Why should you create an emergency fund?
A corporate emergency fund (also called capital reserves or retained earnings in the accounting field) can help you stay financially afloat when serious situations arise: things like sudden health issues, having a key employee go on leave or resign, being the target of a lawsuit, or having a slower-than-expected season.
In cases like these, you need enough cash set aside to keep the doors open for a few months while you deal with whatever issue has arisen.
These situations are not uncommon. According to data from the Federal Reserve, 66% of small businesses have faced financial challenges, with meeting operating expenses being one of the most common ones. What’s more, small business owners are more likely to exhaust their personal savings in an emergency to keep their companies afloat. When those are gone, not only is your business in trouble, but you may have trouble meeting your own living expenses.
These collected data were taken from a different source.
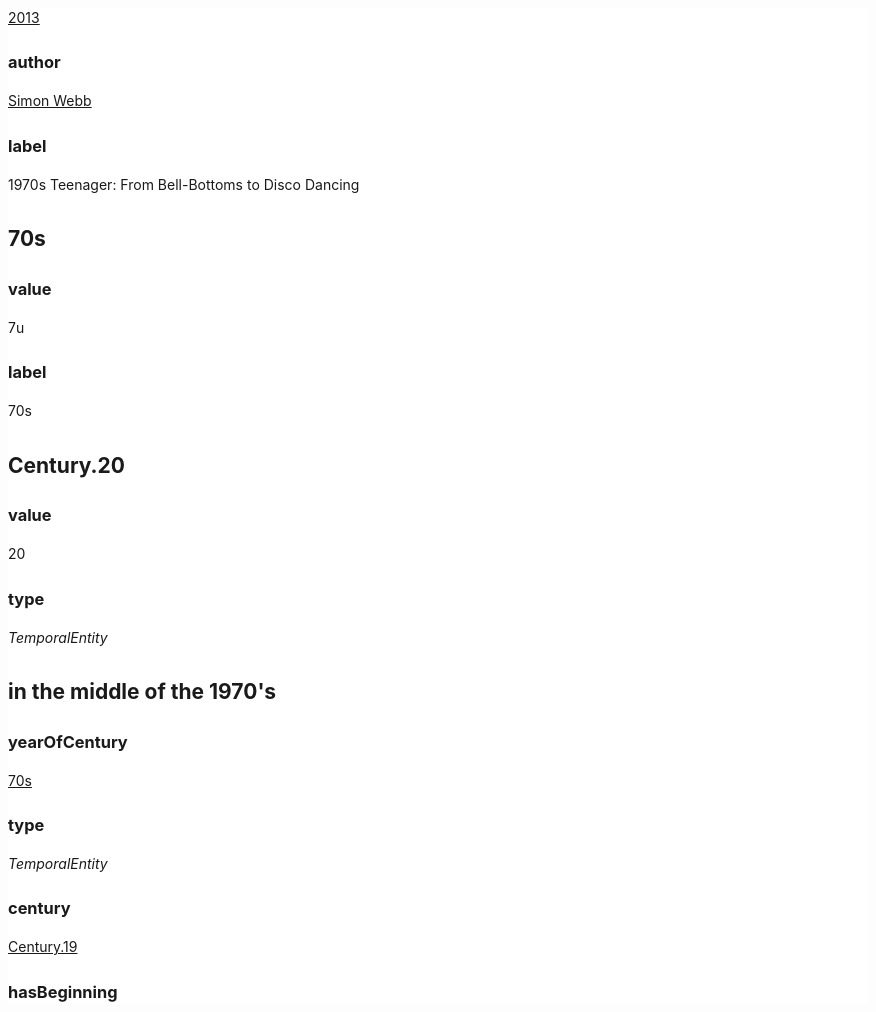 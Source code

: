 
[2013](#2013)

### author


[Simon Webb](#Simon-Webb)

### label


1970s Teenager: From Bell-Bottoms to Disco Dancing

## 70s

### value


7u

### label


70s

## Century.20

### value


20

### type


*TemporalEntity*

## in the middle of the 1970's

### yearOfCentury


[70s](#70s)

### type


*TemporalEntity*

### century


[Century.19](#Century.19)

### hasBeginning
Keeping an emergency fund, on the other hand, enables you to avoid incurring additional debt and prevents you from using up all of your savings and affecting your personal financial standing.
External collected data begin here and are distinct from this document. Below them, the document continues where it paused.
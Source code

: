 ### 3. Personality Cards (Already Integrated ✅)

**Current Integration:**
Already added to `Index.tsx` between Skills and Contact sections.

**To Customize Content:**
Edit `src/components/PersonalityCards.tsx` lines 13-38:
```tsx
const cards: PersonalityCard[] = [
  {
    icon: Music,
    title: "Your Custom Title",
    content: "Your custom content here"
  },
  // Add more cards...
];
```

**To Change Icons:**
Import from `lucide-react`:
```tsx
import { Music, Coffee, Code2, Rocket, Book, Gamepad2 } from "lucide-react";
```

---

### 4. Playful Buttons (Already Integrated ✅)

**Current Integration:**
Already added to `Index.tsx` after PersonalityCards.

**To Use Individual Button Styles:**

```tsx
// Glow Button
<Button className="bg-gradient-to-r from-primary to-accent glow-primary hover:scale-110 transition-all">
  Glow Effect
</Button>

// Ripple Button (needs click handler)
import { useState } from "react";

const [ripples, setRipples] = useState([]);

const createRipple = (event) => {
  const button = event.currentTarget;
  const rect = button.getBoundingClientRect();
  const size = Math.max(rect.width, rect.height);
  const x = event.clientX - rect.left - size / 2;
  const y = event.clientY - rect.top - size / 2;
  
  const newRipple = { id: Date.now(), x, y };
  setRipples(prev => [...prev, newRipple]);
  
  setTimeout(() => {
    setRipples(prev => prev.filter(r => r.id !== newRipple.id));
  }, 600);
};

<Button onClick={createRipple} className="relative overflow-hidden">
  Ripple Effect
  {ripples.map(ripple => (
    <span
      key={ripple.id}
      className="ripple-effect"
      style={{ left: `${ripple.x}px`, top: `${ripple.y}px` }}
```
Finally, just as living paycheck to paycheck makes it difficult to be strategic with your personal finances, running your business from payroll cycle to payroll cycle can inhibit your ability to grow. Having business emergency funds as a buffer when needed will give you room to breathe and help you pursue expansion opportunities when possible.
How much should you save?
Most business advisors suggest setting aside at least three to six months’ worth of operational expenses as an emergency fund.
Most small businesses won’t be able to save that much right away, and that’s ok. Instead, start small and put away as much as you can every week, month, or quarter. Consistency is key. You should treat these payments into your business savings account the same way you would payments for staff, taxes, or other necessities.
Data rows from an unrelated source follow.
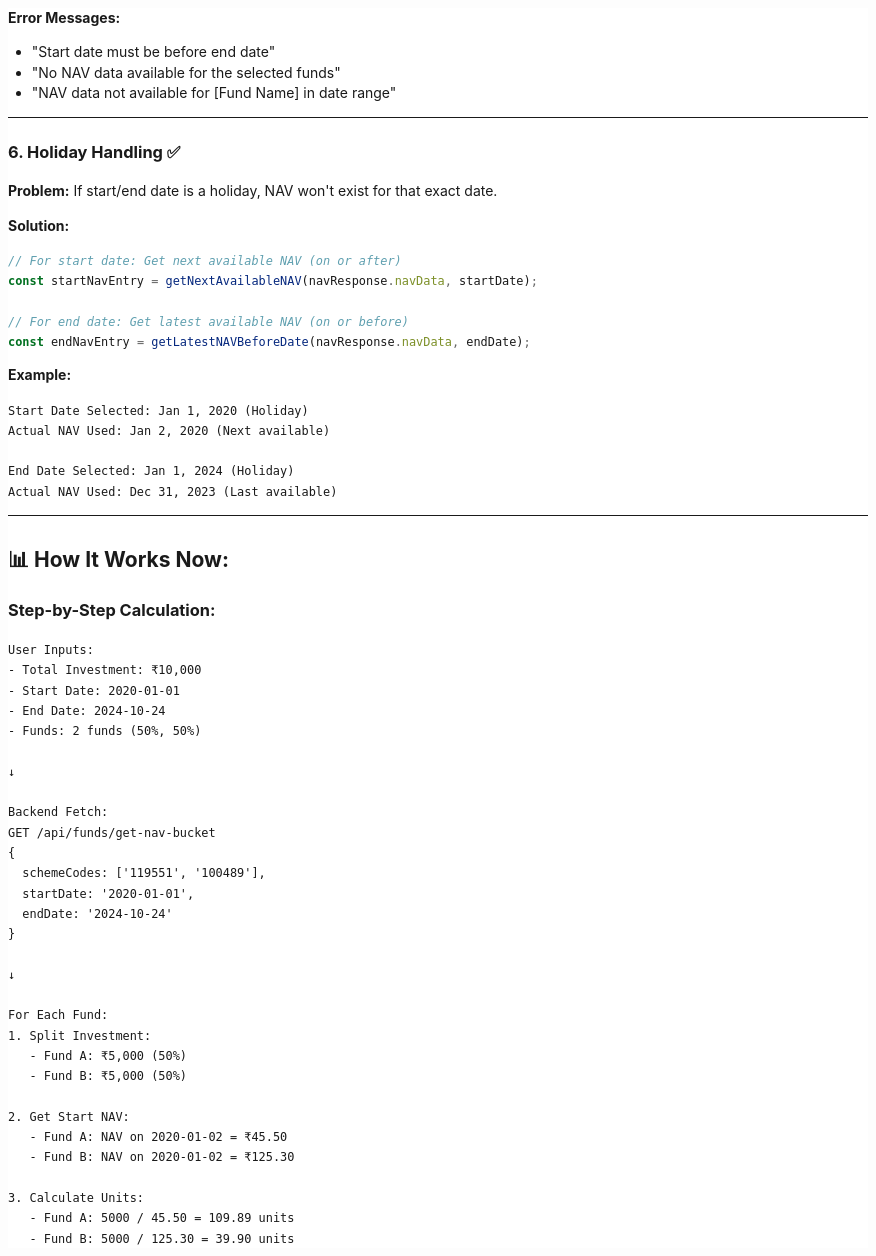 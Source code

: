 **Error Messages:**
- "Start date must be before end date"
- "No NAV data available for the selected funds"
- "NAV data not available for [Fund Name] in date range"

---

### **6. Holiday Handling** ✅

**Problem:** If start/end date is a holiday, NAV won't exist for that exact date.

**Solution:**
```typescript
// For start date: Get next available NAV (on or after)
const startNavEntry = getNextAvailableNAV(navResponse.navData, startDate);

// For end date: Get latest available NAV (on or before)
const endNavEntry = getLatestNAVBeforeDate(navResponse.navData, endDate);
```

**Example:**
```
Start Date Selected: Jan 1, 2020 (Holiday)
Actual NAV Used: Jan 2, 2020 (Next available)

End Date Selected: Jan 1, 2024 (Holiday)
Actual NAV Used: Dec 31, 2023 (Last available)
```

---

## 📊 **How It Works Now:**

### **Step-by-Step Calculation:**

```
User Inputs:
- Total Investment: ₹10,000
- Start Date: 2020-01-01
- End Date: 2024-10-24
- Funds: 2 funds (50%, 50%)

↓

Backend Fetch:
GET /api/funds/get-nav-bucket
{
  schemeCodes: ['119551', '100489'],
  startDate: '2020-01-01',
  endDate: '2024-10-24'
}

↓

For Each Fund:
1. Split Investment:
   - Fund A: ₹5,000 (50%)
   - Fund B: ₹5,000 (50%)

2. Get Start NAV:
   - Fund A: NAV on 2020-01-02 = ₹45.50
   - Fund B: NAV on 2020-01-02 = ₹125.30

3. Calculate Units:
   - Fund A: 5000 / 45.50 = 109.89 units
   - Fund B: 5000 / 125.30 = 39.90 units
```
When determining how much to save for your emergency fund, consider the following:
- Receivables and inventory: Companies that carry inventory or have slow-moving receivables should have more on their emergency funds.
- Business structure: Are you a sole proprietorship that has no employees? How much of your business activity is dependent on your employees? It’s important to consider the implications of losing revenue in terms of your capacity to carry on with activities.
- Seasonality: It is best for companies that experience seasonal or cyclical fluctuations to put extra money aside for emergencies. More fluctuation in the business means that more cash may be needed in an emergency in comparison to a more stable business.
How to start saving for your business emergency fund
Research the best bank for your business
You can open a separate account for your emergency fund at the same bank or credit union where you already have a business bank account. However, you can also explore other banks if you would like to. Here are our recommendations for the best banks for small businesses.
While you may want to start with a regular business savings account, as your emergency fund increases over time, you might want to think about investing some of it into another account that offers a higher return (i.e a money market account). However, it’s still important to make sure you keep enough cash in your regular savings account to cover an emergency, should you need to access it fast.
Automate your savings
It’s easy to forget to move money manually into your savings account each month while juggling the many other tasks associated with running a business. That’s why we recommend automating your savings.
This way, you’ll be putting money aside regularly and growing your savings regardless of what else is going on with your business, and you can easily adjust the amount you save as needed.
The bottom line
Business emergency funds are an important tool for any entrepreneur, as they allow you to be more strategic with your business income, weather any financial storms, and grow your business with greater confidence. To get started, all you need to do is open a business savings account and make that first deposit.